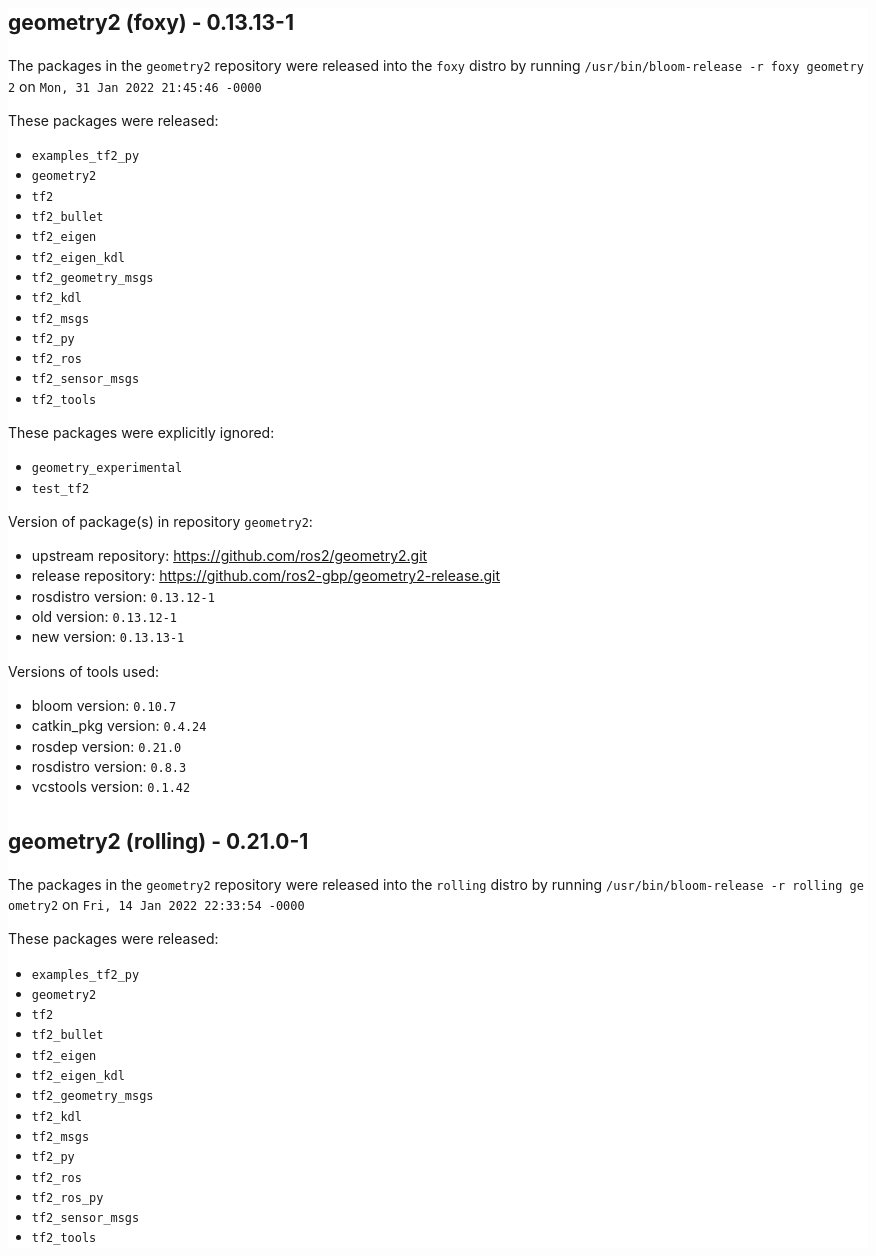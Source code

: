 
## geometry2 (foxy) - 0.13.13-1

The packages in the `geometry2` repository were released into the `foxy` distro by running `/usr/bin/bloom-release -r foxy geometry2` on `Mon, 31 Jan 2022 21:45:46 -0000`

These packages were released:
- `examples_tf2_py`
- `geometry2`
- `tf2`
- `tf2_bullet`
- `tf2_eigen`
- `tf2_eigen_kdl`
- `tf2_geometry_msgs`
- `tf2_kdl`
- `tf2_msgs`
- `tf2_py`
- `tf2_ros`
- `tf2_sensor_msgs`
- `tf2_tools`

These packages were explicitly ignored:
- `geometry_experimental`
- `test_tf2`

Version of package(s) in repository `geometry2`:

- upstream repository: https://github.com/ros2/geometry2.git
- release repository: https://github.com/ros2-gbp/geometry2-release.git
- rosdistro version: `0.13.12-1`
- old version: `0.13.12-1`
- new version: `0.13.13-1`

Versions of tools used:

- bloom version: `0.10.7`
- catkin_pkg version: `0.4.24`
- rosdep version: `0.21.0`
- rosdistro version: `0.8.3`
- vcstools version: `0.1.42`


## geometry2 (rolling) - 0.21.0-1

The packages in the `geometry2` repository were released into the `rolling` distro by running `/usr/bin/bloom-release -r rolling geometry2` on `Fri, 14 Jan 2022 22:33:54 -0000`

These packages were released:
- `examples_tf2_py`
- `geometry2`
- `tf2`
- `tf2_bullet`
- `tf2_eigen`
- `tf2_eigen_kdl`
- `tf2_geometry_msgs`
- `tf2_kdl`
- `tf2_msgs`
- `tf2_py`
- `tf2_ros`
- `tf2_ros_py`
- `tf2_sensor_msgs`
- `tf2_tools`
──────
PROBLEM STATEMENT: In the material above, find each line containing the word "https" and copy it.

SOLUTION BELOW:
- upstream repository: https://github.com/ros2/geometry2.git
- release repository: https://github.com/ros2-gbp/geometry2-release.git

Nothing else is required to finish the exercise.